All the error and outlier trials were excluded from further analysis. The overall mean RTs are depicted in Fig. 6. A 2 × 5 repeated-measures ANOVA on mean RTs from the training session with the factors Configuration (repeated vs. random) and Epoch (1–5) revealed a significant main effect of Configuration [F(1, 15) = 12.05, p < .01, ηp2 = .45] . The RTs were overall 78 ms faster for repeated (1,188 ms) than random displays (1,267 ms), showing a robust contextual cueing effect. There was also a significant main effect of Epoch [F(4, 60) = 31.04, p < .01, ηp2 = .67], with 222 ms faster mean RT in Epoch 5 (1,148 ms) as compared to Epoch 1 (1,370 ms), showing a general procedural learning over time. The Configuration × Epoch interaction was also significant [F(4, 60) = 3.33, p = .02, ηp2 = .18], showing the development of contextual cueing effect over the course of the training. Post hoc tests showed that the contextual effect was significant from Epoch 2 onward [Epoch 2: t(15) = 2.69, p = .02, Cohen’s d = .67, CC = 88 ms; Epoch 3: t(15) = 3.19, p < .01, Cohen’s d = .80, CC = 86 ms; Epoch 4: t(15) = 2.70, p < .01, Cohen’s d = .68, CC = 72 ms; Epoch 5: t(15) = 3.76, p < .01, Cohen’s d = .94, CC = 123 ms], but not in Epoch 1: t(15) = 1.01, p = .33, Cohen’s d = .25, BF10 = .40. Taken together, the results were indicative of both a procedure learning and a contextual learning, as well as an upward trend of contextual cueing effect over time, which was similar to the finding of Experiment 2.

Fig. 6
figure 6

Mean reaction times and within-subject standard errors are shown as a function of Epoch, separated for the repeated and non-repeated configurations in Experiment 3. Epochs 1–5 were from the training session and Epoch 6 (shaded) from the transfer session

What differs from Experiment 2 is the results of the transfer session. A direct comparison between RTs of the repeated versus non-repeated configurations in the transfer session revealed no contextual cueing effect, t(15) = .75, p = .47, Cohen’s d = .19, BF10 = .33. The mean RTs were comparable, 1,204 and 1,222 ms, for the repeated and non-repeated configuration, respectively.

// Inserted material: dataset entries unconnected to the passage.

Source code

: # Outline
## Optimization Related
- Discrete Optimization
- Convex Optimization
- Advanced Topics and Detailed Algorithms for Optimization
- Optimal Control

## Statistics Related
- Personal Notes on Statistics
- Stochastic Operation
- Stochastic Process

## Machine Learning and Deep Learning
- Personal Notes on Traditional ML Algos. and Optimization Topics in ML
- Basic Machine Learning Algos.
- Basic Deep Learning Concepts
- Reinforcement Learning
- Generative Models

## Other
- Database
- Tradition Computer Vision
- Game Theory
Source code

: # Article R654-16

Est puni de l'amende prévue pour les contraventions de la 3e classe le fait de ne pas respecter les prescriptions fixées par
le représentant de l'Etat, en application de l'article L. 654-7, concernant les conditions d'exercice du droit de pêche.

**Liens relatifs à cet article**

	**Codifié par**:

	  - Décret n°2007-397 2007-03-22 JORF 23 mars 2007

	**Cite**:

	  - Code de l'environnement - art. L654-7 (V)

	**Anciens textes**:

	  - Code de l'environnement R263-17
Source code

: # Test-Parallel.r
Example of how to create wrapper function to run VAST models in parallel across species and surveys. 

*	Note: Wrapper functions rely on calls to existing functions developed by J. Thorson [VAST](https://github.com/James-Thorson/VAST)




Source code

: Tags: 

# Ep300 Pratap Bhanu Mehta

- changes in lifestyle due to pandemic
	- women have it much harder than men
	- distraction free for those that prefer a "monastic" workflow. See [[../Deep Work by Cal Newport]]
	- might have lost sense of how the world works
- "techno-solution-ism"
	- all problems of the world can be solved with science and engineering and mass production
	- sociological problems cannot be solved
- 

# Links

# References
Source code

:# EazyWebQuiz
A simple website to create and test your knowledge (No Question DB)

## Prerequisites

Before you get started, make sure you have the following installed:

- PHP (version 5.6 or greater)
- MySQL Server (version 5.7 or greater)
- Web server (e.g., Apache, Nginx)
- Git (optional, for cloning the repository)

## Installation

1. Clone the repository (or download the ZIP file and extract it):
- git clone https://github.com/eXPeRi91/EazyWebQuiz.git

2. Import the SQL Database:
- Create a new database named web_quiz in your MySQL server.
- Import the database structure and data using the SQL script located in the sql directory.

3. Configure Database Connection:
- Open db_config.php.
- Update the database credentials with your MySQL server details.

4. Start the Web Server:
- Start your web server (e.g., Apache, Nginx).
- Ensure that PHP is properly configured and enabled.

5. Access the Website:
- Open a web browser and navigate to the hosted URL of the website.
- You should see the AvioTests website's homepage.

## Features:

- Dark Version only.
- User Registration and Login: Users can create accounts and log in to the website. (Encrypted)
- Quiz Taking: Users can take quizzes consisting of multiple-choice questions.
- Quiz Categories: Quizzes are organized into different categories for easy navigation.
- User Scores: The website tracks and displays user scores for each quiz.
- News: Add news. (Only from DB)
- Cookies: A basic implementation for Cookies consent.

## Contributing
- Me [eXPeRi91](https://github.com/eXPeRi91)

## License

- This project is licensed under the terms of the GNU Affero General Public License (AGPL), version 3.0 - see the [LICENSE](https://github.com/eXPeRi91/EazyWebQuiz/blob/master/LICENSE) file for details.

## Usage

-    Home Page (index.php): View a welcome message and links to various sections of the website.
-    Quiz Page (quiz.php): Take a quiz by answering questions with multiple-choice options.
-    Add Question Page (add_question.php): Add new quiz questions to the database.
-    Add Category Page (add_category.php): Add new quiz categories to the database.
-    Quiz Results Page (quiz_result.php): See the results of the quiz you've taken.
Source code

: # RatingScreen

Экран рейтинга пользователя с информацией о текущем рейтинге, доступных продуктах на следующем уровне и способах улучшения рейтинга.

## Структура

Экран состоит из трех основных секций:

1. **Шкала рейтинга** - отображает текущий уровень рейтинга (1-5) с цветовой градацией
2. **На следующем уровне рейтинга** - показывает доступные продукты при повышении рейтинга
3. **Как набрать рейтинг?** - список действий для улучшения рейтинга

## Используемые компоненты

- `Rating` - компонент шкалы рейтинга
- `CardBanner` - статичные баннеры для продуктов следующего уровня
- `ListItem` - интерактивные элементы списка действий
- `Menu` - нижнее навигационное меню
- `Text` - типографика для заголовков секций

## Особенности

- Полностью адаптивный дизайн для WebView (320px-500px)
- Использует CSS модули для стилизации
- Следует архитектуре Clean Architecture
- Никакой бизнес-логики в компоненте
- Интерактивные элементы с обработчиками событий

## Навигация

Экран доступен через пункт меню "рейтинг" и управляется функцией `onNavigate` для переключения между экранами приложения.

The mean RTs of the non-repeated context were comparable to the mean RTs in the last training epoch [t(15) = .41, p = .69, Cohen’s d = .10, mean of 1,209 and 1,222 ms, respectively]. By contrast, the mean RTs of the repeated context increased significantly from the last training epoch to the transfer epoch [t(15) = 3.77, p < .01, Cohen’s d = .94, mean of 1,086 and 1,209 ms, respectively]. The reduction of the contextual cueing was also confirmed from the comparison between the last epoch in the training session and the transfer epoch, showing a significant decreased cueing effect from the training to the transfer epoch, t(15) = 2.22, p = .04, Cohen’s d = .56, mean of 123 ms and 17 ms, respectively. These results suggested that a significant cueing effect from the training diminished to non-significance in the transfer session when the task set was switched, which was in contrast to the finding in Experiment 2, when the paired participants performed the tasks together. Thus, the null finding of the transfer effect from the solo participant effectively ruled out the transfer effect obtained in Experiment 2 was due to the shared cues or other nuisance factors.

Recognition

Participants’ overall mean hit rate (mean = 52.36%, SD = 12.59%) was numerically lower than the mean false alarm rate (mean = 53.32%, SD = 13.98%), but the recognition sensitivity (d’) was relatively small (mean = .031, SD = .50) and not significantly deviated from 0, t(15) = .25, p = .81, Cohen’s d = .06, BF10 = .26. Again, here we showed the same implicit learning.

Omnibus analysis

The above analyses were done separately for individual experiments. In order to have a more complete view on the role of joint attention in contextual cueing, we further conducted an omnibus analysis between the co-active and the solo groups. We pooled Experiments 1 and 3 together as the solo group, and Experiment 2 as the co-active group. Both groups had the same number of participants (N = 32).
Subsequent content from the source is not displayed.